*** Opening of INPUT ***

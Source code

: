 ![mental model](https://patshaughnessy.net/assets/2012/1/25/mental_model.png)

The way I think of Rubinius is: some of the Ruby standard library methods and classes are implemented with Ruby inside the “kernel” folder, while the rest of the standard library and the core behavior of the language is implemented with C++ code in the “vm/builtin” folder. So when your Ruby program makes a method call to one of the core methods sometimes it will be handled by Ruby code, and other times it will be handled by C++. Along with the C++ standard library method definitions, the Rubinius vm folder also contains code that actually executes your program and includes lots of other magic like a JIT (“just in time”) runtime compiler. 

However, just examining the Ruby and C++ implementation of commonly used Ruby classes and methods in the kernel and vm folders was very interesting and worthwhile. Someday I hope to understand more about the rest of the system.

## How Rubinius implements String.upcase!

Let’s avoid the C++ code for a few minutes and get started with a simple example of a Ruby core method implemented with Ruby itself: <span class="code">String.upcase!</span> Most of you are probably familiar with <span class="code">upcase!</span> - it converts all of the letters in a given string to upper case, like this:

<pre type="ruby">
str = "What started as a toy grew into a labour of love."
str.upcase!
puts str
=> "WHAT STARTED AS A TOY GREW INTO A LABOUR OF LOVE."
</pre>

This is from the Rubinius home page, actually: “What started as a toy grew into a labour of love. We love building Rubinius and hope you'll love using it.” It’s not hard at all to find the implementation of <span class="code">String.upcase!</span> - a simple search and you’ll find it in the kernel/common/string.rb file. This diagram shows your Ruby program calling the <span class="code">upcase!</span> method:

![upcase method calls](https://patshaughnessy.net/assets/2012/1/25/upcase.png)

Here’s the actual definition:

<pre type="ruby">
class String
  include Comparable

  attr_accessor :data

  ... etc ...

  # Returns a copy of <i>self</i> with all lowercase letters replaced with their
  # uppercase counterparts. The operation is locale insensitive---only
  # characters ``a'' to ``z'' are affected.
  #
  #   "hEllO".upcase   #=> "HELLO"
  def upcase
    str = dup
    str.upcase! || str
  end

*** Close of INPUT ***

Line by line, retype the data exactly as written.

§ **RESPONSE AREA**:
Source code

: ![mental model](https://patshaughnessy.net/assets/2012/1/25/mental_model.png)

The way I think of Rubinius is: some of the Ruby standard library methods and classes are implemented with Ruby inside the “kernel” folder, while the rest of the standard library and the core behavior of the language is implemented with C++ code in the “vm/builtin” folder. So when your Ruby program makes a method call to one of the core methods sometimes it will be handled by Ruby code, and other times it will be handled by C++. Along with the C++ standard library method definitions, the Rubinius vm folder also contains code that actually executes your program and includes lots of other magic like a JIT (“just in time”) runtime compiler. 

However, just examining the Ruby and C++ implementation of commonly used Ruby classes and methods in the kernel and vm folders was very interesting and worthwhile. Someday I hope to understand more about the rest of the system.

## How Rubinius implements String.upcase!

Let’s avoid the C++ code for a few minutes and get started with a simple example of a Ruby core method implemented with Ruby itself: <span class="code">String.upcase!</span> Most of you are probably familiar with <span class="code">upcase!</span> - it converts all of the letters in a given string to upper case, like this:

<pre type="ruby">
str = "What started as a toy grew into a labour of love."
str.upcase!
puts str
=> "WHAT STARTED AS A TOY GREW INTO A LABOUR OF LOVE."
</pre>

This is from the Rubinius home page, actually: “What started as a toy grew into a labour of love. We love building Rubinius and hope you'll love using it.” It’s not hard at all to find the implementation of <span class="code">String.upcase!</span> - a simple search and you’ll find it in the kernel/common/string.rb file. This diagram shows your Ruby program calling the <span class="code">upcase!</span> method:

![upcase method calls](https://patshaughnessy.net/assets/2012/1/25/upcase.png)

Here’s the actual definition:

<pre type="ruby">
class String
  include Comparable

  attr_accessor :data

  ... etc ...

  # Returns a copy of <i>self</i> with all lowercase letters replaced with their
  # uppercase counterparts. The operation is locale insensitive---only
  # characters ``a'' to ``z'' are affected.
  #
  #   "hEllO".upcase   #=> "HELLO"
  def upcase
    str = dup
    str.upcase! || str
  end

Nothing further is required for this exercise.